━━ EXCERPTED DATA ━━

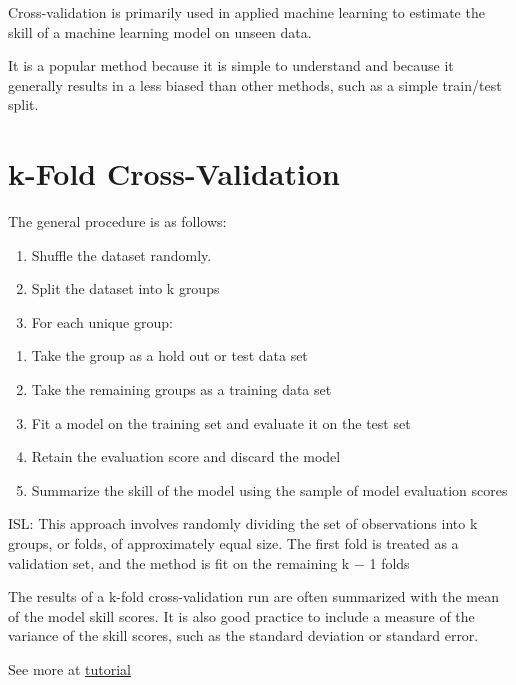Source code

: \documentclass[
]{book}
\providecommand{\tightlist}{%
  \setlength{\itemsep}{0pt}\setlength{\parskip}{0pt}}
\begin{document}
Cross-validation is primarily used in applied machine learning to estimate the skill of a machine learning model on unseen data.

It is a popular method because it is simple to understand and because it generally results in a less biased than other methods, such as a simple train/test split.

\hypertarget{k-fold-cross-validation}{%
\section{k-Fold Cross-Validation}\label{k-fold-cross-validation}}

The general procedure is as follows:

\begin{enumerate}
\def\labelenumi{\arabic{enumi}.}
\tightlist
\item
  Shuffle the dataset randomly.\\
\item
  Split the dataset into k groups\\
\item
  For each unique group:
\end{enumerate}

\begin{enumerate}
\def\labelenumi{\alph{enumi}.}
\tightlist
\item
  Take the group as a hold out or test data set
\item
  Take the remaining groups as a training data set
\item
  Fit a model on the training set and evaluate it on the test set
\item
  Retain the evaluation score and discard the model
\item
  Summarize the skill of the model using the sample of model evaluation scores
\end{enumerate}

ISL: This approach involves randomly dividing the set of observations into k groups, or folds, of approximately equal size. The first fold is treated as a validation set, and the method is fit on the remaining k − 1 folds

The results of a k-fold cross-validation run are often summarized with the mean of the model skill scores. It is also good practice to include a measure of the variance of the skill scores, such as the standard deviation or standard error.

See more at \href{https://machinelearningmastery.com/k-fold-cross-validation/}{tutorial}

  
\end{document}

━━━

● WHAT THE TASK REQUIRES: Exact copy, no pictures: set down all the entries again as they stand.

● YOUR SOLUTION:
Source code

: \documentclass[
]{book}
\providecommand{\tightlist}{%
  \setlength{\itemsep}{0pt}\setlength{\parskip}{0pt}}
\begin{document}
Cross-validation is primarily used in applied machine learning to estimate the skill of a machine learning model on unseen data.

It is a popular method because it is simple to understand and because it generally results in a less biased than other methods, such as a simple train/test split.

\hypertarget{k-fold-cross-validation}{%
\section{k-Fold Cross-Validation}\label{k-fold-cross-validation}}

The general procedure is as follows:

\begin{enumerate}
\def\labelenumi{\arabic{enumi}.}
\tightlist
\item
  Shuffle the dataset randomly.\\
\item
  Split the dataset into k groups\\
\item
  For each unique group:
\end{enumerate}

\begin{enumerate}
\def\labelenumi{\alph{enumi}.}
\tightlist
\item
  Take the group as a hold out or test data set
\item
  Take the remaining groups as a training data set
\item
  Fit a model on the training set and evaluate it on the test set
\item
  Retain the evaluation score and discard the model
\item
  Summarize the skill of the model using the sample of model evaluation scores
\end{enumerate}

ISL: This approach involves randomly dividing the set of observations into k groups, or folds, of approximately equal size. The first fold is treated as a validation set, and the method is fit on the remaining k − 1 folds

The results of a k-fold cross-validation run are often summarized with the mean of the model skill scores. It is also good practice to include a measure of the variance of the skill scores, such as the standard deviation or standard error.

See more at \href{https://machinelearningmastery.com/k-fold-cross-validation/}{tutorial}

  
\end{document}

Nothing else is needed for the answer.